Yes, this is indeed true.  However, this first transition time is difficult for your body.  It is having to work hard to switch from deriving its energy from the readily available simple sugars and carbs you had been giving it to protein and healthy fats.  It is working to detox and shed years of build up in the system of all those things that are making you sick.  To throw in an exercise routine on top of all of this will make the whole process that much more difficult.  It will also make you feel worse instead of better and you may end up giving up when you really shouldn’t.  After the first month or so, you will have regained levels of energy you haven’t had in years and exercise will become a welcome and essential part of your lifestyle once more.

4.    Sleep.

Go to bed early.  Take power naps during the day if possible.  Use some lavender essential oil in a bath or shower before bed.
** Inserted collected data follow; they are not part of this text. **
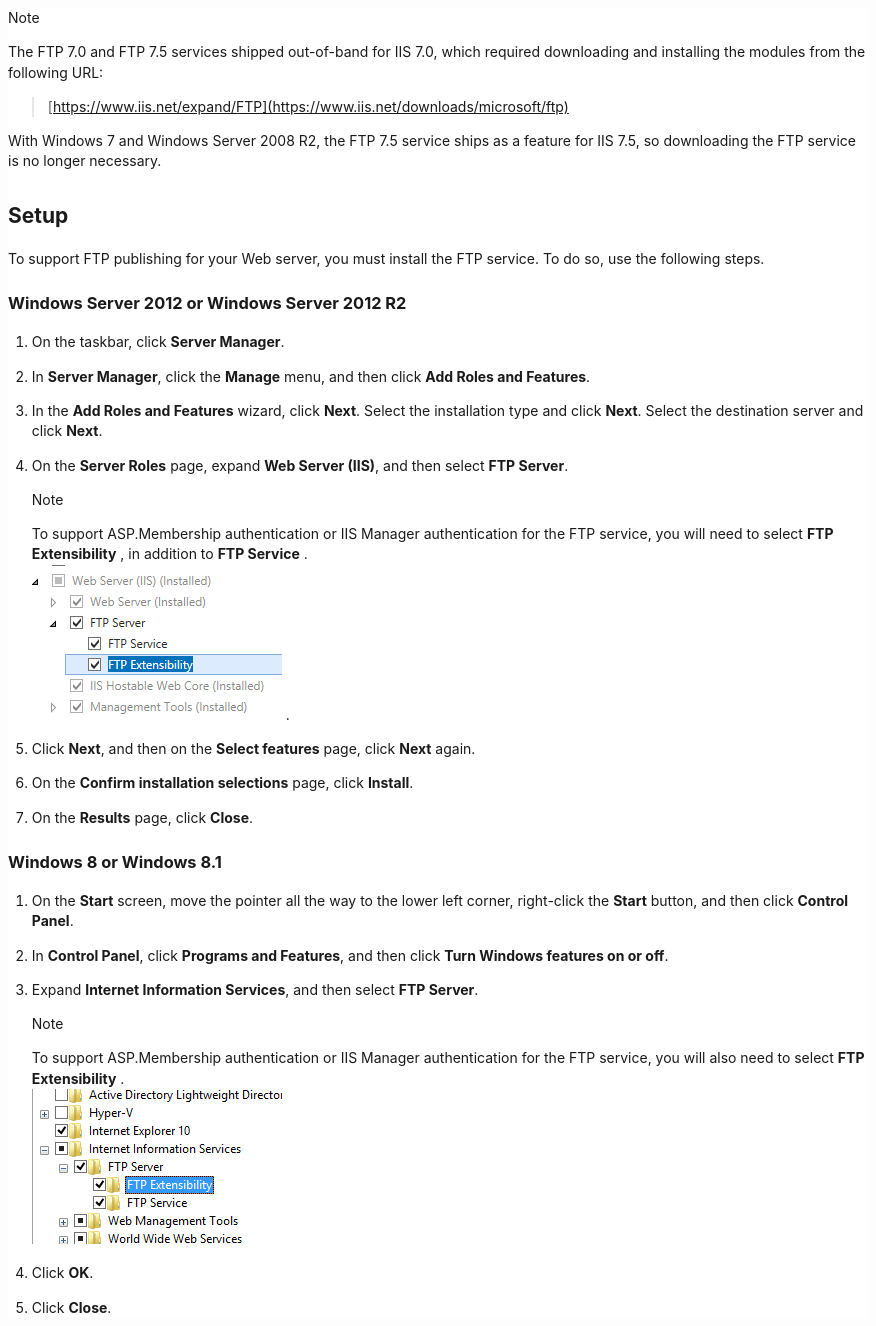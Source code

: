 > [!NOTE]
> The FTP 7.0 and FTP 7.5 services shipped out-of-band for IIS 7.0, which required downloading and installing the modules from the following URL:

> [https://www.iis.net/expand/FTP](https://www.iis.net/downloads/microsoft/ftp)


With Windows 7 and Windows Server 2008 R2, the FTP 7.5 service ships as a feature for IIS 7.5, so downloading the FTP service is no longer necessary.
 
<a id="003"></a>
## Setup

To support FTP publishing for your Web server, you must install the FTP service. To do so, use the following steps.

### Windows Server 2012 or Windows Server 2012 R2

1. On the taskbar, click **Server Manager**.
2. In **Server Manager**, click the **Manage** menu, and then click **Add Roles and Features**.
3. In the **Add Roles and Features** wizard, click **Next**. Select the installation type and click **Next**. Select the destination server and click **Next**.
4. On the **Server Roles** page, expand **Web Server (IIS)**, and then select **FTP Server**.  
  
    > [!NOTE]
    > To support ASP.Membership authentication or IIS Manager authentication for the FTP service, you will need to select     **FTP Extensibility** , in addition to     **FTP Service** .  
    [![](credentialsCache/_static/image2.png)](credentialsCache/_static/image1.png) .
5. Click **Next**, and then on the **Select features** page, click **Next** again.
6. On the **Confirm installation selections** page, click **Install**.
7. On the **Results** page, click **Close**.

### Windows 8 or Windows 8.1

1. On the **Start** screen, move the pointer all the way to the lower left corner, right-click the **Start** button, and then click **Control Panel**.
2. In **Control Panel**, click **Programs and Features**, and then click **Turn Windows features on or off**.
3. Expand **Internet Information Services**, and then select **FTP Server**.   
  
    > [!NOTE]
    > To support ASP.Membership authentication or IIS Manager authentication for the FTP service, you will also need to select     **FTP Extensibility** .   
    [![](credentialsCache/_static/image4.png)](credentialsCache/_static/image3.png)
4. Click **OK**.
5. Click **Close**.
Quality sleep will provide your body with the time it needs to repair tissue, to detox your brain, to build the capacity it needs to create healthy cells in your gut and reduce the inflammation you’ve been dealing with.  It also gives you another excuse to sleep in on Saturday morning.  Ask for help from others if you have little ones who are up before dawn, because sleep is almost more critical to this process than anything else.  When you are well rested you will also have more capacity to say no to the donuts someone brought in to work, to reach for the coconut milk instead of cream for your morning beverage and make your lunch the night before to take to work instead of deciding to run to Taco Bell, or Applebee’s with your coworkers.

5.    Change your perspective on food.

In order to make this transition to a completely different way of eating, you need to see food differently.

Food is for nourishment.  It is not for pleasure.  Don’t read into those statements that food is no longer pleasurable.  That’s not what I mean.  But the primary purpose of what we eat is to nourish our bodies and give it what it needs to be amazing.  We can still derive pleasure from what we eat.  But it may take time to truly enjoy the wilted kale with cabbage, versus the buttered noodles with parmesan cheese.  So during the mourning period, take time to really think about how your food choices are nourishing your cells, healing your digestive system, reducing inflammation and detoxifying your body.  The pleasure will come back, and the wilted kale with cabbage can be super delish.

These five steps can make a huge difference in how you mourn the foods you loved.  No, it’s not easy.  Yes, you will need the support of your loved ones, friends and other trusted people in your life.  You will need someone who understands that you had to leave the retirement reception for your boss in tears, not because he was leaving but because there wasn’t a single thing there that you could eat.  If you need that someone to be me, I’m totally up for it.